2 Detik Terakhir

Apakah kalian merindukanku?
Apakah ingatan tentang diriku masih membekas dipikiranmu?
Apakah kumpulan memori kalian bersama diriku masih tersimpan jelas dikepalamu?
Kuharap kalian masih mengingat itu semua.
Semuanya..
Mungkinkah,
Mungkinkah, kalian melupakanku karena kepergianku yang seperti itu?
Semuanya berawal dengan indah dan diakhiri dengan kepedihan yang benar-benar indah..
***
  Aku masih ingat. Dulu aku sempat jadi orang yang terpandang di mata guru dan kawan-kawanku. Bahkan para wali murid sering memuji kehebatanku. Dengan IQ diatas rata-rata, mereka yakin aku bisa jadi orang yang sukses di masa depan nanti. Tapi kata ‘nanti’ itu tidak bisa kunikmati. Aku tidak punya ‘nanti’.
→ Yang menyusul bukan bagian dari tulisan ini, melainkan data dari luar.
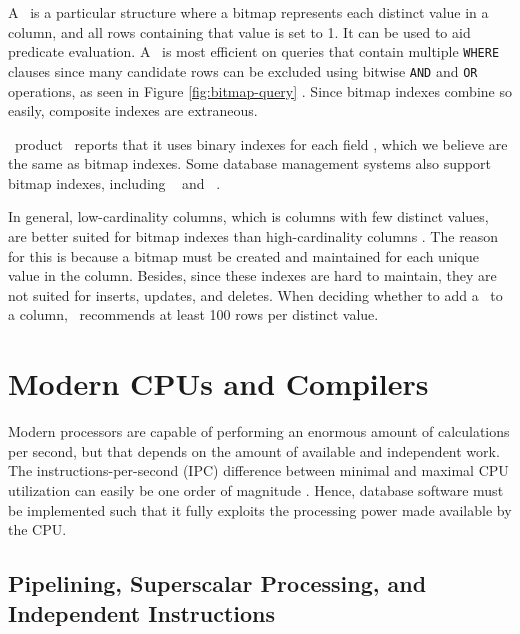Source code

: 
A \biti~is a particular structure where a bitmap represents each distinct value in a column, and all rows containing that value is set to 1. It can be used to aid predicate evaluation. A \biti~is most efficient on queries that contain multiple \texttt{WHERE} clauses since many candidate rows can be excluded using bitwise \texttt{AND} and \texttt{OR} operations, as seen in Figure \ref{fig:bitmap-query} \cite{noauthor_undated-hp}. Since bitmap indexes combine so easily, composite indexes are extraneous. 

\bd~product \qlikview~reports that it uses binary indexes for each field \cite{Qlik2011-ef}, which we believe are the same as bitmap indexes. Some database management systems also support bitmap indexes, including \oracle~\cite{noauthor_undated-hp} and \ibm~\cite{Raman2013-em}.

In general, low-cardinality columns, which is columns with few distinct values, are better suited for bitmap indexes than high-cardinality columns \cite{noauthor_undated-hp}. The reason for this is because a bitmap must be created and maintained for each unique value in the column. Besides, since these indexes are hard to maintain, they are not suited for inserts, updates, and deletes. When deciding whether to add a \biti~to a column, \oracle~recommends at least 100 rows per distinct value. 


\section{Modern CPUs and Compilers}
\label{sec:Modern CPUs and Compilers}
Modern processors are capable of performing an enormous amount of calculations per second, but that depends on the amount of available and independent work. The instructions-per-second (IPC) difference between minimal and maximal CPU utilization can easily be one order of magnitude \cite{Boncz2005-wj}. Hence, database software must be implemented such that it fully exploits the processing power made available by the CPU.

\subsection{Pipelining, Superscalar Processing, and Independent Instructions}
\label{sub:Pipelining, Superscalar Processing, and Independent Instructions}

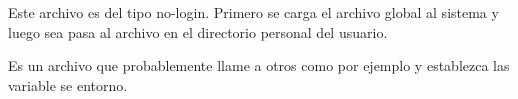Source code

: \autor{\NC}
\colaborador{}
\revisor{}
\traductor{}

Este archivo es del tipo no-login. Primero se carga el archivo global
al sistema  y luego sea pasa al archivo
 en el directorio personal del usuario.

Es un archivo que probablemente llame a otros como por ejemplo
 y establezca las variable se entorno.

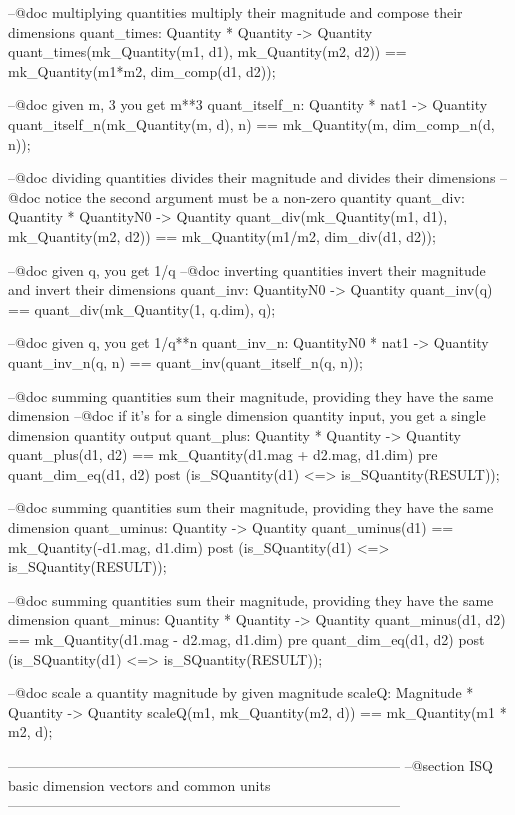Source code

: \documentclass[a4paper]{article}
\begin{document}
\begin{vdm_al}
 --@doc multiplying quantities multiply their magnitude and compose their dimensions
 quant_times: Quantity * Quantity -> Quantity
 quant_times(mk_Quantity(m1, d1), mk_Quantity(m2, d2)) == 
  mk_Quantity(m1*m2, dim_comp(d1, d2));
            
 --@doc given m, 3 you get m**3
 quant_itself_n: Quantity * nat1 -> Quantity
 quant_itself_n(mk_Quantity(m, d), n) == mk_Quantity(m, dim_comp_n(d, n));
            
 --@doc dividing quantities divides their magnitude and divides their dimensions
 --@doc notice the second argument must be a non-zero quantity
 quant_div: Quantity * QuantityN0 -> Quantity
 quant_div(mk_Quantity(m1, d1), mk_Quantity(m2, d2)) ==
  mk_Quantity(m1/m2, dim_div(d1, d2));
            
 --@doc given q, you get 1/q 
 --@doc inverting quantities invert their magnitude and invert their dimensions
 quant_inv: QuantityN0 -> Quantity
 quant_inv(q) == quant_div(mk_Quantity(1, q.dim), q);

 --@doc given q, you get 1/q**n 
 quant_inv_n: QuantityN0 * nat1 -> Quantity
 quant_inv_n(q, n) == quant_inv(quant_itself_n(q, n));
            
 --@doc summing quantities sum their magnitude, providing they have the same dimension
 --@doc if it's for a single dimension quantity input, you get a single dimension quantity output 
 quant_plus: Quantity * Quantity -> Quantity
 quant_plus(d1, d2) == mk_Quantity(d1.mag + d2.mag, d1.dim)
 pre
  quant_dim_eq(d1, d2)
 post
  (is_SQuantity(d1) <=> is_SQuantity(RESULT));
            
 --@doc summing quantities sum their magnitude, providing they have the same dimension
 quant_uminus: Quantity -> Quantity
 quant_uminus(d1) == mk_Quantity(-d1.mag, d1.dim)
 post
  (is_SQuantity(d1) <=> is_SQuantity(RESULT));

 --@doc summing quantities sum their magnitude, providing they have the same dimension
 quant_minus: Quantity * Quantity -> Quantity
 quant_minus(d1, d2) == mk_Quantity(d1.mag - d2.mag, d1.dim)
 pre
  quant_dim_eq(d1, d2)
 post
  (is_SQuantity(d1) <=> is_SQuantity(RESULT));

 --@doc scale a quantity magnitude by given magnitude 
 scaleQ: Magnitude * Quantity -> Quantity
 scaleQ(m1, mk_Quantity(m2, d)) == mk_Quantity(m1 * m2, d);

------------------------------------------------------------------------------------
--@section ISQ basic dimension vectors and common units
------------------------------------------------------------------------------------


\end{vdm_al}
\end{document}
  Saat duduk di bangku sekolah dasar, aku selalu menguasai rangking pertama selama enam tahun berturut-turut tanpa terkecuali. Guru-guru selalu memberiku selamat dengan sedikit berlebihan kalau sedang pembagian rapot. Aku yang dipuji mereka hanya tersenyum malu karena tidak tahu harus berkata apa.
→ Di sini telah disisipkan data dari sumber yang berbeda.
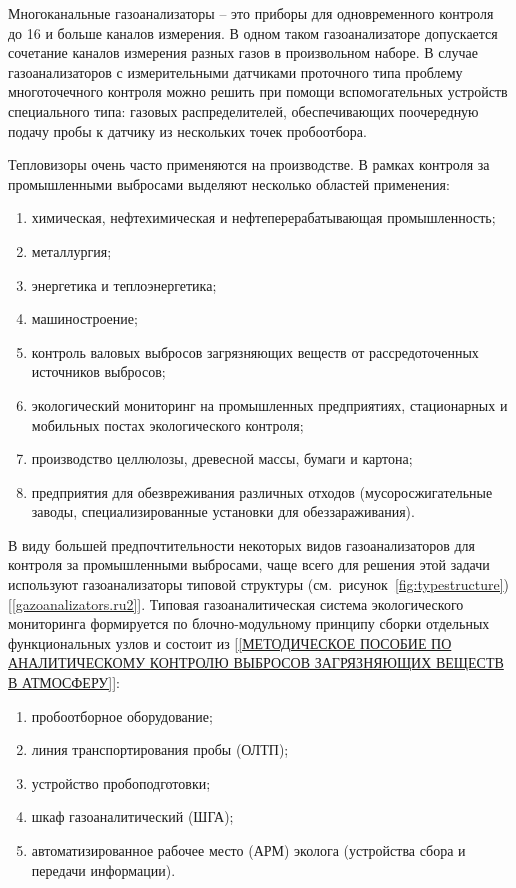 \documentclass[14pt, a4paper]{extreport}
\begin{document}
	Многоканальные газоанализаторы -- это приборы для одновременного контроля до 16 и больше каналов измерения. В одном таком газоанализаторе допускается сочетание каналов измерения разных газов в произвольном наборе. В случае газоанализаторов с измерительными датчиками проточного типа проблему многоточечного контроля можно решить при помощи вспомогательных устройств специального типа: газовых распределителей, обеспечивающих поочередную подачу пробы к датчику из нескольких точек пробоотбора. 
	
	Тепловизоры очень часто применяются на производстве. В рамках контроля за промышленными выбросами выделяют несколько областей применения:
	\begin{enumerate}[label={\arabic*)}]
		\item химическая, нефтехимическая и нефтеперерабатывающая промышленность;
		\item металлургия;
		\item энергетика и теплоэнергетика;
		\item машиностроение;
		\item контроль валовых выбросов загрязняющих веществ от рассредоточенных источников выбросов;
		\item экологический мониторинг на промышленных предприятиях, стационарных и мобильных постах экологического контроля;
		\item производство целлюлозы, древесной массы, бумаги и картона;
		\item предприятия для обезвреживания различных отходов (мусоросжигательные заводы, специализированные установки для обеззараживания).
	\end{enumerate}
	
	В виду большей предпочтительности некоторых видов газоанализаторов для контроля за промышленными выбросами, чаще всего для решения этой задачи используют газоанализаторы типовой структуры (см.~рисунок~\ref{fig:typestructure}) [\ref{gazoanalizators.ru2}]. Типовая газоаналитическая система экологического мониторинга формируется по блочно-модульному принципу сборки отдельных функциональных узлов и состоит из [\ref{МЕТОДИЧЕСКОЕ ПОСОБИЕ ПО АНАЛИТИЧЕСКОМУ КОНТРОЛЮ ВЫБРОСОВ ЗАГРЯЗНЯЮЩИХ ВЕЩЕСТВ В АТМОСФЕРУ}]:
	\begin{enumerate}[label={\arabic*)}]
		\item пробоотборное оборудование;
		\item линия транспортирования пробы (ОЛТП);
		\item устройство пробоподготовки;
		\item шкаф газоаналитический (ШГА);
		\item автоматизированное рабочее место (АРМ) эколога (устройства сбора и передачи информации).
	\end{enumerate}
	
\end{document}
  Lulus dengan NEM 29,85 aku berhasil masuk ke SMP 1 yang merupakan sekolah menengah pertama berbasis Internasional dan juga sekolah terfavorit di kotaku. Waktu penutupan acara orientasi, aku dipanggil ke depan oleh Kepala Sekolah yang berkumis putih dan kepala belakangnya sudah mulai botak. Kepala Sekolah memanggilku yang merupakan siswa baru dengan NEM paling tinggi untuk mengucapkan satu-dua patah kata. Setelah selesai, Kepala Sekolah itu mengelus-elus rambutku sambil berkata, “Kamu anak pintar, Nak. Bapak yakin kamu akan jadi orang besar nanti. Belajarlah yang giat dan jangan lupa untuk beribadah”. Kepala Sekolah terus mengelusi rambutku. Mungkin karena ia sudah tak bisa mengelus kepalanya yang rambutnya sudah jarang.
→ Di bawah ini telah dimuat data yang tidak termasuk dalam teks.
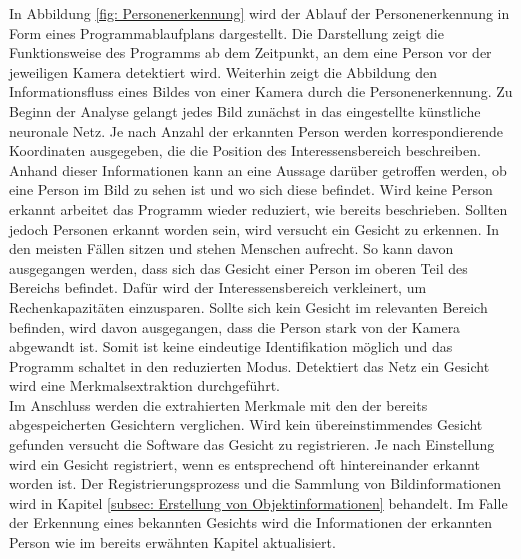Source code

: 	In Abbildung \ref{fig: Personenerkennung} wird der Ablauf der Personenerkennung in Form eines Programmablaufplans dargestellt. Die Darstellung zeigt die Funktionsweise des Programms ab dem Zeitpunkt, an dem eine Person vor der jeweiligen Kamera detektiert wird. Weiterhin zeigt die Abbildung den Informationsfluss eines Bildes von einer Kamera durch die Personenerkennung. Zu Beginn der Analyse gelangt jedes Bild zunächst in das eingestellte künstliche neuronale Netz. Je nach Anzahl der erkannten Person werden korrespondierende Koordinaten ausgegeben, die die Position des Interessensbereich beschreiben. Anhand dieser Informationen kann an eine Aussage darüber getroffen werden, ob eine Person im Bild zu sehen ist und wo sich diese befindet. Wird keine Person erkannt arbeitet das Programm wieder reduziert, wie bereits beschrieben. Sollten jedoch Personen erkannt worden sein, wird versucht ein Gesicht zu erkennen. In den meisten Fällen sitzen und stehen Menschen aufrecht. So kann davon ausgegangen werden, dass sich das Gesicht einer Person im oberen Teil des Bereichs befindet. Dafür wird der Interessensbereich verkleinert, um Rechenkapazitäten einzusparen. Sollte sich kein Gesicht im relevanten Bereich befinden, wird davon ausgegangen, dass die Person stark von der Kamera abgewandt ist. Somit ist keine eindeutige Identifikation möglich und das Programm schaltet in den reduzierten Modus. Detektiert das Netz ein Gesicht wird eine Merkmalsextraktion durchgeführt.\\
	
	Im Anschluss werden die extrahierten Merkmale mit den der bereits abgespeicherten Gesichtern verglichen. Wird kein übereinstimmendes Gesicht gefunden versucht die Software das Gesicht zu registrieren. Je nach Einstellung wird ein Gesicht registriert, wenn es entsprechend oft hintereinander erkannt worden ist. Der Registrierungsprozess und die Sammlung von Bildinformationen wird in Kapitel \ref{subsec: Erstellung von Objektinformationen} behandelt. Im Falle der Erkennung eines bekannten Gesichts wird die Informationen der erkannten Person wie im bereits erwähnten Kapitel aktualisiert.\\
  ‘Nanti’. Ah, kata itu terdengar kembali.
  Enam bulan bergaul di lingkungan SMP, membuat diriku yang dulu tak pernah main keluar jadi berubah. Sejak masuk SMP, aku jadi sering pulang terlambat ke rumah. Dua orang teman baikku—Sandi dan Judika—memang sering mengajakku untuk pergi setelah pelajaran selesai. Aku masih ingat waktu pertama kali mereka mengajakku pergi ke warnet di belakang sekolah. Awalnya aku tidak tertarik karena memang tidak suka dengan dunia maya, tapi aku terlalu sungkan untuk menolak ajakkan mereka.
  “San, Zar! Ayo kita ke warnet dulu, yuk! Nanti aku yang bayar!” ajak Judika seraya mengibas-kibaskan selembar uang kertas berwarna biru dengan wajah I Gusti Ngurah Rai.
  “Ayo! Ayo! Yuk, ikut, Zar!” tambah Sandi yang langsung mau begitu Judika bilang akan mentraktir mereka uang warnet.
  “Ah, kamu dapat darimana uang segitu, Dik?” tanyaku penasaran darimana Judika mendapatkan uang sebesar itu.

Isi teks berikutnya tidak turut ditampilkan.